Material to process
##########

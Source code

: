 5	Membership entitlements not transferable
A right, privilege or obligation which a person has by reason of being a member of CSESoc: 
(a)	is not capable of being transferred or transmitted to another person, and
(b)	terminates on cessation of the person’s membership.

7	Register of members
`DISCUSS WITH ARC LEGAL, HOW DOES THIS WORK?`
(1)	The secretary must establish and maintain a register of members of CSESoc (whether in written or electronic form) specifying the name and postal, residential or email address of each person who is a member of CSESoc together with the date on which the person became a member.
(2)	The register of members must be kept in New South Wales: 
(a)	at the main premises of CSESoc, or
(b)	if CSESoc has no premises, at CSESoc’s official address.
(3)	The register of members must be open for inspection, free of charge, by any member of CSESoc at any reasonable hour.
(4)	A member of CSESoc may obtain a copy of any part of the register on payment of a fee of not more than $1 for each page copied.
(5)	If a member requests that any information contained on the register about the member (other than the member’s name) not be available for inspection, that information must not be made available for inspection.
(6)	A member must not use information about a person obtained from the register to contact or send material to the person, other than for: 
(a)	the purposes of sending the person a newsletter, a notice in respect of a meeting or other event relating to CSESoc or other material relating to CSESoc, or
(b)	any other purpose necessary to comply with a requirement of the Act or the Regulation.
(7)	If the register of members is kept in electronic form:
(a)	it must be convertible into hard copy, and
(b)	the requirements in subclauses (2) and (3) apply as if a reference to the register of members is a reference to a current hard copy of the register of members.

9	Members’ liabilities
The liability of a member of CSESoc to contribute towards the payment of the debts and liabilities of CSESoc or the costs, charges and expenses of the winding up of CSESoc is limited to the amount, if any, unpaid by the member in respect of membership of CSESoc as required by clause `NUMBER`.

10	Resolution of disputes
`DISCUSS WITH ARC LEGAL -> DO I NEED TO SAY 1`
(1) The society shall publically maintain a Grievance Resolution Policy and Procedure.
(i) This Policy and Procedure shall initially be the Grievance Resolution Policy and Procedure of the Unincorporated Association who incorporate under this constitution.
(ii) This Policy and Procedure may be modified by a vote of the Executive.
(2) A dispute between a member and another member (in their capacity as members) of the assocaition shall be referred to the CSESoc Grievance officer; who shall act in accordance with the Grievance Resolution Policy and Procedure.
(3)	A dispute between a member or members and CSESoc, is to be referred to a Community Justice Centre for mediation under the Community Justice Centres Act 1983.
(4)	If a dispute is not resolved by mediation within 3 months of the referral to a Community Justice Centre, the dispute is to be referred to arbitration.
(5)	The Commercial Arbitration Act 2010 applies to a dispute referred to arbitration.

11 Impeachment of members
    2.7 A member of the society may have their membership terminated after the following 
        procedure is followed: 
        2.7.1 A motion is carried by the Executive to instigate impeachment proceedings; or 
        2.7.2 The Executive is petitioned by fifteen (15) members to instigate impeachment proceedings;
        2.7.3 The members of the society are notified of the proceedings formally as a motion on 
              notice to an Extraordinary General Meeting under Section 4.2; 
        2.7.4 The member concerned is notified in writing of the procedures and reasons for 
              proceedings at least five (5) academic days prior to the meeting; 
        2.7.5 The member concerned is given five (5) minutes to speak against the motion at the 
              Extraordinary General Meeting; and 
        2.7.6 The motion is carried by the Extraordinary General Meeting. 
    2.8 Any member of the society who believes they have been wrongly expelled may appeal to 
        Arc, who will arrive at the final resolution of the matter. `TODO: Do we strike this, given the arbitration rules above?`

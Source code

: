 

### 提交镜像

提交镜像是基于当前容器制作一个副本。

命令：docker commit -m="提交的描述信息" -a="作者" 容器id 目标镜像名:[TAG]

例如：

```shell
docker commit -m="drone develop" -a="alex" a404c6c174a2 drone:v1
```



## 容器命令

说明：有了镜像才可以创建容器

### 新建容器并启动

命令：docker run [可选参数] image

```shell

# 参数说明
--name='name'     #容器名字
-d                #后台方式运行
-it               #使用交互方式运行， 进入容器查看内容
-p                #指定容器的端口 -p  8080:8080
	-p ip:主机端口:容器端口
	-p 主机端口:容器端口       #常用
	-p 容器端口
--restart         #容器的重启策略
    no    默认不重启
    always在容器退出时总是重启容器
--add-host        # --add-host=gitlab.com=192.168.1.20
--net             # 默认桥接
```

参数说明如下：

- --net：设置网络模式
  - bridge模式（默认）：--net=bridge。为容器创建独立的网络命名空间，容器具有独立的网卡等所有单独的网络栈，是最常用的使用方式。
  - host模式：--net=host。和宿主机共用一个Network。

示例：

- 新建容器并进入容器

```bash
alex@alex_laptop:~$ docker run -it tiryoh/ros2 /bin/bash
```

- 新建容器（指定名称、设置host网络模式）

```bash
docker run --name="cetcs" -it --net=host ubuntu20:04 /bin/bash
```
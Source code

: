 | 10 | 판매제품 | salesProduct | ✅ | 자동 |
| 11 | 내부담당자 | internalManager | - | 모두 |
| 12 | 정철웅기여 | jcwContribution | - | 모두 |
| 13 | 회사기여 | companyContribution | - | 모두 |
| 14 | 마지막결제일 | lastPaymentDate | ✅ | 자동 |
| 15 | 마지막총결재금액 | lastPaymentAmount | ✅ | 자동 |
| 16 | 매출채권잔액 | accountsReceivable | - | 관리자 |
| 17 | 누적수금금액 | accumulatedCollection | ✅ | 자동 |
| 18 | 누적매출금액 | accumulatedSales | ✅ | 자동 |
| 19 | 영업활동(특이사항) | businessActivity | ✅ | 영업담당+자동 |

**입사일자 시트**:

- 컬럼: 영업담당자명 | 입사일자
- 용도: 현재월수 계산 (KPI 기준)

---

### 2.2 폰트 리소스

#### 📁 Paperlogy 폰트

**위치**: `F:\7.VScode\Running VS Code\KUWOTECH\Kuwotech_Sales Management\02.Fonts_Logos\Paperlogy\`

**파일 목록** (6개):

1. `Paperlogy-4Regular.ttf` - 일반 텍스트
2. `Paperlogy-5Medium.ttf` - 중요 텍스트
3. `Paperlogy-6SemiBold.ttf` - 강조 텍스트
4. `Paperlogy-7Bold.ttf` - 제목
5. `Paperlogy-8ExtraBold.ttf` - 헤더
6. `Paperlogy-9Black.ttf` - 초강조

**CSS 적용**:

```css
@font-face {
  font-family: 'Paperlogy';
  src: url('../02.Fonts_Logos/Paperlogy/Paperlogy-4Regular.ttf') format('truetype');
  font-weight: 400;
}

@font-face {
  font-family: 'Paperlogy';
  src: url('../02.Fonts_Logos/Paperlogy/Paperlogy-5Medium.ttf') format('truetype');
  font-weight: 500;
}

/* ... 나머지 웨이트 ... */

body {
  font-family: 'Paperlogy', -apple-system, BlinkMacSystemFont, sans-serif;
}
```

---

##########

Work task
All of the lines above need to be given again exactly.

Exercise answer
Source code

: 5	Membership entitlements not transferable
A right, privilege or obligation which a person has by reason of being a member of CSESoc: 
(a)	is not capable of being transferred or transmitted to another person, and
(b)	terminates on cessation of the person’s membership.

7	Register of members
`DISCUSS WITH ARC LEGAL, HOW DOES THIS WORK?`
(1)	The secretary must establish and maintain a register of members of CSESoc (whether in written or electronic form) specifying the name and postal, residential or email address of each person who is a member of CSESoc together with the date on which the person became a member.
(2)	The register of members must be kept in New South Wales: 
(a)	at the main premises of CSESoc, or
(b)	if CSESoc has no premises, at CSESoc’s official address.
(3)	The register of members must be open for inspection, free of charge, by any member of CSESoc at any reasonable hour.
(4)	A member of CSESoc may obtain a copy of any part of the register on payment of a fee of not more than $1 for each page copied.
(5)	If a member requests that any information contained on the register about the member (other than the member’s name) not be available for inspection, that information must not be made available for inspection.
(6)	A member must not use information about a person obtained from the register to contact or send material to the person, other than for: 
(a)	the purposes of sending the person a newsletter, a notice in respect of a meeting or other event relating to CSESoc or other material relating to CSESoc, or
(b)	any other purpose necessary to comply with a requirement of the Act or the Regulation.
(7)	If the register of members is kept in electronic form:
(a)	it must be convertible into hard copy, and
(b)	the requirements in subclauses (2) and (3) apply as if a reference to the register of members is a reference to a current hard copy of the register of members.

9	Members’ liabilities
The liability of a member of CSESoc to contribute towards the payment of the debts and liabilities of CSESoc or the costs, charges and expenses of the winding up of CSESoc is limited to the amount, if any, unpaid by the member in respect of membership of CSESoc as required by clause `NUMBER`.

10	Resolution of disputes
`DISCUSS WITH ARC LEGAL -> DO I NEED TO SAY 1`
(1) The society shall publically maintain a Grievance Resolution Policy and Procedure.
(i) This Policy and Procedure shall initially be the Grievance Resolution Policy and Procedure of the Unincorporated Association who incorporate under this constitution.
(ii) This Policy and Procedure may be modified by a vote of the Executive.
(2) A dispute between a member and another member (in their capacity as members) of the assocaition shall be referred to the CSESoc Grievance officer; who shall act in accordance with the Grievance Resolution Policy and Procedure.
(3)	A dispute between a member or members and CSESoc, is to be referred to a Community Justice Centre for mediation under the Community Justice Centres Act 1983.
(4)	If a dispute is not resolved by mediation within 3 months of the referral to a Community Justice Centre, the dispute is to be referred to arbitration.
(5)	The Commercial Arbitration Act 2010 applies to a dispute referred to arbitration.

11 Impeachment of members
    2.7 A member of the society may have their membership terminated after the following 
        procedure is followed: 
        2.7.1 A motion is carried by the Executive to instigate impeachment proceedings; or 
        2.7.2 The Executive is petitioned by fifteen (15) members to instigate impeachment proceedings;
        2.7.3 The members of the society are notified of the proceedings formally as a motion on 
              notice to an Extraordinary General Meeting under Section 4.2; 
        2.7.4 The member concerned is notified in writing of the procedures and reasons for 
              proceedings at least five (5) academic days prior to the meeting; 
        2.7.5 The member concerned is given five (5) minutes to speak against the motion at the 
              Extraordinary General Meeting; and 
        2.7.6 The motion is carried by the Extraordinary General Meeting. 
    2.8 Any member of the society who believes they have been wrongly expelled may appeal to 
        Arc, who will arrive at the final resolution of the matter. `TODO: Do we strike this, given the arbitration rules above?`

Source code

: 

### 提交镜像

提交镜像是基于当前容器制作一个副本。

命令：docker commit -m="提交的描述信息" -a="作者" 容器id 目标镜像名:[TAG]

例如：

```shell
docker commit -m="drone develop" -a="alex" a404c6c174a2 drone:v1
```



## 容器命令

说明：有了镜像才可以创建容器

### 新建容器并启动

命令：docker run [可选参数] image

```shell

# 参数说明
--name='name'     #容器名字
-d                #后台方式运行
-it               #使用交互方式运行， 进入容器查看内容
-p                #指定容器的端口 -p  8080:8080
	-p ip:主机端口:容器端口
	-p 主机端口:容器端口       #常用
	-p 容器端口
--restart         #容器的重启策略
    no    默认不重启
    always在容器退出时总是重启容器
--add-host        # --add-host=gitlab.com=192.168.1.20
--net             # 默认桥接
```

参数说明如下：

- --net：设置网络模式
  - bridge模式（默认）：--net=bridge。为容器创建独立的网络命名空间，容器具有独立的网卡等所有单独的网络栈，是最常用的使用方式。
  - host模式：--net=host。和宿主机共用一个Network。

示例：

- 新建容器并进入容器

```bash
alex@alex_laptop:~$ docker run -it tiryoh/ros2 /bin/bash
```

- 新建容器（指定名称、设置host网络模式）

```bash
docker run --name="cetcs" -it --net=host ubuntu20:04 /bin/bash
```
Source code

: | 10 | 판매제품 | salesProduct | ✅ | 자동 |
| 11 | 내부담당자 | internalManager | - | 모두 |
| 12 | 정철웅기여 | jcwContribution | - | 모두 |
| 13 | 회사기여 | companyContribution | - | 모두 |
| 14 | 마지막결제일 | lastPaymentDate | ✅ | 자동 |
| 15 | 마지막총결재금액 | lastPaymentAmount | ✅ | 자동 |
| 16 | 매출채권잔액 | accountsReceivable | - | 관리자 |
| 17 | 누적수금금액 | accumulatedCollection | ✅ | 자동 |
| 18 | 누적매출금액 | accumulatedSales | ✅ | 자동 |
| 19 | 영업활동(특이사항) | businessActivity | ✅ | 영업담당+자동 |

**입사일자 시트**:

- 컬럼: 영업담당자명 | 입사일자
- 용도: 현재월수 계산 (KPI 기준)

---

### 2.2 폰트 리소스

#### 📁 Paperlogy 폰트

**위치**: `F:\7.VScode\Running VS Code\KUWOTECH\Kuwotech_Sales Management\02.Fonts_Logos\Paperlogy\`

**파일 목록** (6개):

1. `Paperlogy-4Regular.ttf` - 일반 텍스트
2. `Paperlogy-5Medium.ttf` - 중요 텍스트
3. `Paperlogy-6SemiBold.ttf` - 강조 텍스트
4. `Paperlogy-7Bold.ttf` - 제목
5. `Paperlogy-8ExtraBold.ttf` - 헤더
6. `Paperlogy-9Black.ttf` - 초강조

**CSS 적용**:

```css
@font-face {
  font-family: 'Paperlogy';
  src: url('../02.Fonts_Logos/Paperlogy/Paperlogy-4Regular.ttf') format('truetype');
  font-weight: 400;
}

@font-face {
  font-family: 'Paperlogy';
  src: url('../02.Fonts_Logos/Paperlogy/Paperlogy-5Medium.ttf') format('truetype');
  font-weight: 500;
}

/* ... 나머지 웨이트 ... */

body {
  font-family: 'Paperlogy', -apple-system, BlinkMacSystemFont, sans-serif;
}
```

---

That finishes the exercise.